**Assignment**
Count the lines below that contain the word "interface", and reply with that number alone.
-- Dataset entries follows --
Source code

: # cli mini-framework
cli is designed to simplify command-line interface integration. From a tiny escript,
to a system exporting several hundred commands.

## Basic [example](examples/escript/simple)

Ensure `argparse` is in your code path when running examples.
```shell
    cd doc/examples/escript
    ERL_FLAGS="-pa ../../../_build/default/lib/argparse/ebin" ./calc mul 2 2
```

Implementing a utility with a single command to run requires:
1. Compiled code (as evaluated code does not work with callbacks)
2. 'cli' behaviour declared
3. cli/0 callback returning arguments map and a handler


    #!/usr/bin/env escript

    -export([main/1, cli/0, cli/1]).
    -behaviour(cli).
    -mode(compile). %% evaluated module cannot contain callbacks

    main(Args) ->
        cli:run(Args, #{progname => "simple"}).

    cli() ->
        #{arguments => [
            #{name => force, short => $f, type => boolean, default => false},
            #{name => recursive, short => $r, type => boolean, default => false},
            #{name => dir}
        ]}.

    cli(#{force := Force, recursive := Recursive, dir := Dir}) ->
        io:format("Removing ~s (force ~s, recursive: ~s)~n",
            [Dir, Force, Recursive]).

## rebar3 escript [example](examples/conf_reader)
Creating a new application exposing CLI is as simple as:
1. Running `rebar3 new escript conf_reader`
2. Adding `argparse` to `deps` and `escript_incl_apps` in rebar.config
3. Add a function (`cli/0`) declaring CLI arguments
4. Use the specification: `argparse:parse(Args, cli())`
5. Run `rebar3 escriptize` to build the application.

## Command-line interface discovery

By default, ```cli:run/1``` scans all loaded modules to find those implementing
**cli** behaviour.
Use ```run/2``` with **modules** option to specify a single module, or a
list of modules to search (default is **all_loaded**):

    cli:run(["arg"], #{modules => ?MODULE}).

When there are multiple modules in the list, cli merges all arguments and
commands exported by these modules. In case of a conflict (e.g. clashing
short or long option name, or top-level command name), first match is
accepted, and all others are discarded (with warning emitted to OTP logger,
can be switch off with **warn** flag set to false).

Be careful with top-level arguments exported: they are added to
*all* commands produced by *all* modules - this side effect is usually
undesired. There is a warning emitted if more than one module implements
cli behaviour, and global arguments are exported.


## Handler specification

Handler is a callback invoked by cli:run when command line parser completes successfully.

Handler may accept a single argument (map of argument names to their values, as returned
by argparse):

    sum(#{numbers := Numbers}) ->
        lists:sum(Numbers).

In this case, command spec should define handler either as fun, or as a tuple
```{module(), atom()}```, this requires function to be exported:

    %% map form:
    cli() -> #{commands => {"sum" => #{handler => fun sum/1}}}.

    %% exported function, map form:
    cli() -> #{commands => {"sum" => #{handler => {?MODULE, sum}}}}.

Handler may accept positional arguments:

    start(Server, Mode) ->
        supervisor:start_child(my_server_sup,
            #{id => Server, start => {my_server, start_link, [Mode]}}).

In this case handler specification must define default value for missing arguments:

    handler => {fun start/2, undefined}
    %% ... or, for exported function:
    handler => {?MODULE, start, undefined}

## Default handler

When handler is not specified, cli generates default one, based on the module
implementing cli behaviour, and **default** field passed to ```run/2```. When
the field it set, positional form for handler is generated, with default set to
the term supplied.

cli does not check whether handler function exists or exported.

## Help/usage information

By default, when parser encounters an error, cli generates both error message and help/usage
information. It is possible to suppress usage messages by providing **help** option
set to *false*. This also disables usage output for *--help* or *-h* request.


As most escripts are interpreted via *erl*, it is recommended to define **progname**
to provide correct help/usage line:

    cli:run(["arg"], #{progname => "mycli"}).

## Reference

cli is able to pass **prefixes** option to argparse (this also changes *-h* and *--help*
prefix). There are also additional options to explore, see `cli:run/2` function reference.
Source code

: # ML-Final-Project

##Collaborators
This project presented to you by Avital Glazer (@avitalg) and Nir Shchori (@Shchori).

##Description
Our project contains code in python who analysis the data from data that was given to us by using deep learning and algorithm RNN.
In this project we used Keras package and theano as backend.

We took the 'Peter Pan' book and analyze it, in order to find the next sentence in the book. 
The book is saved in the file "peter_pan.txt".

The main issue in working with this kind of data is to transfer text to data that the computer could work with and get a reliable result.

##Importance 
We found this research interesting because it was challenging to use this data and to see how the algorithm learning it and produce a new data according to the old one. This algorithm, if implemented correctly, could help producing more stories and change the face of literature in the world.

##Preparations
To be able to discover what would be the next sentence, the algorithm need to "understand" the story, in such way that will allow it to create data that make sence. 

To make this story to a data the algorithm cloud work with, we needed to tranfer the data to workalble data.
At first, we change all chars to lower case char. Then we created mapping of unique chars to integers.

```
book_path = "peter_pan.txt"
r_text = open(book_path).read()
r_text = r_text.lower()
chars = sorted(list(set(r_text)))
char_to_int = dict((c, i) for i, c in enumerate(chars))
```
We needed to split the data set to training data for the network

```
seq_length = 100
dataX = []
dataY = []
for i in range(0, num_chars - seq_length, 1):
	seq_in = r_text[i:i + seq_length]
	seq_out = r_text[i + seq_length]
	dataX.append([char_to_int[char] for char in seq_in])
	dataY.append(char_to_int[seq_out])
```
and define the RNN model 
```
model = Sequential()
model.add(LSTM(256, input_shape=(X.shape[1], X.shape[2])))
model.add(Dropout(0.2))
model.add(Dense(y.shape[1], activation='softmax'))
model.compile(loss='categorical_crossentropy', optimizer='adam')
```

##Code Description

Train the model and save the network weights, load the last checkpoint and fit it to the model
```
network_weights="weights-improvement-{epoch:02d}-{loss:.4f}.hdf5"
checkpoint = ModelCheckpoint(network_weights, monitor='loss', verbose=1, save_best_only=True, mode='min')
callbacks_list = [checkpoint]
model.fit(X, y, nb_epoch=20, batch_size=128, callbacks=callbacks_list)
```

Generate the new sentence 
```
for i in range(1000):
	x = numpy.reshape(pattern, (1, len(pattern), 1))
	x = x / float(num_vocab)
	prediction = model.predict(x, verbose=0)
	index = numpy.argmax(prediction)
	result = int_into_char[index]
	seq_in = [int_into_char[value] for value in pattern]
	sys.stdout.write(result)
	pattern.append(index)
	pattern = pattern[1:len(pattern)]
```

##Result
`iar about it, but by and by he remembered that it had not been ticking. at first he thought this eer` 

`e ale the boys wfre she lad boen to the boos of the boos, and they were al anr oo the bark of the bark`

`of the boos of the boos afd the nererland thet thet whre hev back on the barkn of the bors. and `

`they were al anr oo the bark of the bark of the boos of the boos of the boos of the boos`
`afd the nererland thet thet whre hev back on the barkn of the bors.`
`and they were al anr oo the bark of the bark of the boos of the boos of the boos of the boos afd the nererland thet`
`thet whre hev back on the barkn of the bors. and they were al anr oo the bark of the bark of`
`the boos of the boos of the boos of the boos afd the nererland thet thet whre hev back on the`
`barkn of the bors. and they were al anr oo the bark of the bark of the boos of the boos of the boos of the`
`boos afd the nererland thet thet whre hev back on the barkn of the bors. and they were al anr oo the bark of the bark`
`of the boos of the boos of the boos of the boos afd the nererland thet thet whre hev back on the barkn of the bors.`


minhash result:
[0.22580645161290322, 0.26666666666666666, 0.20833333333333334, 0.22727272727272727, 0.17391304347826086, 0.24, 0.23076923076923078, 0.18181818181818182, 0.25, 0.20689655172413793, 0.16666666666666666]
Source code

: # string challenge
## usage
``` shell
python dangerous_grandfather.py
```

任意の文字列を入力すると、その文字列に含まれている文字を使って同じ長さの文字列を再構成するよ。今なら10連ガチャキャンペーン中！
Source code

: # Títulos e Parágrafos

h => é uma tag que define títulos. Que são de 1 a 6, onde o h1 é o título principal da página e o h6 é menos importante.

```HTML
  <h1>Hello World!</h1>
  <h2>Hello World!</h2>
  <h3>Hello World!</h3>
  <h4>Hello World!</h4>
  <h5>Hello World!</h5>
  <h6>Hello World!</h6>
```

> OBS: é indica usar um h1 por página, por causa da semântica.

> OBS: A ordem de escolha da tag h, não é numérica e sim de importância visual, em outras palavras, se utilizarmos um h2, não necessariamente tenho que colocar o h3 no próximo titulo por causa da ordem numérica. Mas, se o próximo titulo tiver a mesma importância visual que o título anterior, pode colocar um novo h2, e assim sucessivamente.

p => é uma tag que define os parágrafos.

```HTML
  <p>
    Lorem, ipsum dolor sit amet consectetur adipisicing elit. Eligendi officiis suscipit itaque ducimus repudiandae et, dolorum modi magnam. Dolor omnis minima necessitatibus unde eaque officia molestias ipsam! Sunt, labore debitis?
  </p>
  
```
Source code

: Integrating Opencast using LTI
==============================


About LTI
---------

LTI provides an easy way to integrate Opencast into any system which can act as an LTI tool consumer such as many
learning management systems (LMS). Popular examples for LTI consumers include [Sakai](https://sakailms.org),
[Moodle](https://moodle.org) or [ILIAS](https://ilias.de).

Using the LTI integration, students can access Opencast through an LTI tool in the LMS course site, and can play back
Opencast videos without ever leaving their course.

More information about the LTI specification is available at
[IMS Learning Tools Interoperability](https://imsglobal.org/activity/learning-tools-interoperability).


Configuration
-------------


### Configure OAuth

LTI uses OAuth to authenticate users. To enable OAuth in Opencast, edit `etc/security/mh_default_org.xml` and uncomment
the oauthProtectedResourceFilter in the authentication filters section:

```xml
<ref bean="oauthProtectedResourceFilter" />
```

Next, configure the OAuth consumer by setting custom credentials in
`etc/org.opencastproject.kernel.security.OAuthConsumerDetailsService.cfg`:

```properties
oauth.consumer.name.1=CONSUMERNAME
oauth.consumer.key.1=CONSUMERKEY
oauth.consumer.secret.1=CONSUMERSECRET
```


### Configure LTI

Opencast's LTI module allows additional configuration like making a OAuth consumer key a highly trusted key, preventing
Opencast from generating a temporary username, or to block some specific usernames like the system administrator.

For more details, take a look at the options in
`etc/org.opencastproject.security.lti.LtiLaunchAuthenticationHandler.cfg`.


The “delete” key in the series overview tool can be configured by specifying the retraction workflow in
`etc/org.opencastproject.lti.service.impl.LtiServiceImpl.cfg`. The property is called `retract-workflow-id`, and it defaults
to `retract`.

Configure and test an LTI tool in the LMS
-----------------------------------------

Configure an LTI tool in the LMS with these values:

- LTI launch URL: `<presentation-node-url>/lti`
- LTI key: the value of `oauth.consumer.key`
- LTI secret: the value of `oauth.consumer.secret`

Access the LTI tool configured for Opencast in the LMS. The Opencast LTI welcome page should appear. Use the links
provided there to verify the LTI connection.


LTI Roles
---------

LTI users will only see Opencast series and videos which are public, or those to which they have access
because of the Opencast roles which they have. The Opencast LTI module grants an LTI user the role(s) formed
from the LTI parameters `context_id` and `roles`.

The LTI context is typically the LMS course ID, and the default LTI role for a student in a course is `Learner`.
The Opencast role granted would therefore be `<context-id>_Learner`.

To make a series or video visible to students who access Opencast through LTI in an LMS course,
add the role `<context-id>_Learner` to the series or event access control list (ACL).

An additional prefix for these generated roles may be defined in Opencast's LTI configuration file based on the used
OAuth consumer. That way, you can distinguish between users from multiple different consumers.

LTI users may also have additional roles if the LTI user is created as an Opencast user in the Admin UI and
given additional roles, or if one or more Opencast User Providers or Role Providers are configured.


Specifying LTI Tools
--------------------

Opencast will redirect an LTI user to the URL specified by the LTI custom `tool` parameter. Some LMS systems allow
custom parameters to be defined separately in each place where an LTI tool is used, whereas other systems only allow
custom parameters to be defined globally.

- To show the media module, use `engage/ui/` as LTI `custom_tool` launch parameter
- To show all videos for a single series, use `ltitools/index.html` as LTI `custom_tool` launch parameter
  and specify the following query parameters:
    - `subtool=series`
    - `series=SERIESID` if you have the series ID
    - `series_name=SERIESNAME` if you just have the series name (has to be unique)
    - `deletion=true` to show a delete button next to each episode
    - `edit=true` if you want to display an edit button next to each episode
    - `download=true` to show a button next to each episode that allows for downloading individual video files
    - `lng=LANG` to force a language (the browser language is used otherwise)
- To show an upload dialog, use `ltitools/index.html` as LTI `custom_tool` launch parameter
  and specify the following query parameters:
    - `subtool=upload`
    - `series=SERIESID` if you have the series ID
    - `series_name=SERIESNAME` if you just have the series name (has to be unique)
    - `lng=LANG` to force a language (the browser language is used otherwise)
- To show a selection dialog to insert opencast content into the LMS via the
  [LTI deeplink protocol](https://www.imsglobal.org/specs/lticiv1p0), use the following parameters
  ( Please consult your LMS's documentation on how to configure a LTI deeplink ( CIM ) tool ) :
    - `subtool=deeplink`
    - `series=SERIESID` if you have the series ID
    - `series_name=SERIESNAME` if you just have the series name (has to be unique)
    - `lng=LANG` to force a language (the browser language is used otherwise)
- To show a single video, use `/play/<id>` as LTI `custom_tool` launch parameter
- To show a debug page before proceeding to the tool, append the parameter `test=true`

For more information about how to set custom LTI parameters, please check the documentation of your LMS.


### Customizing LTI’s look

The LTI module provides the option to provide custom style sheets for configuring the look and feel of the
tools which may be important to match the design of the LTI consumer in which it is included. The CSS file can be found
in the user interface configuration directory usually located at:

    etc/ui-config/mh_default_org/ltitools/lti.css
-- Dataset entries concluded --
**Response to the task**
3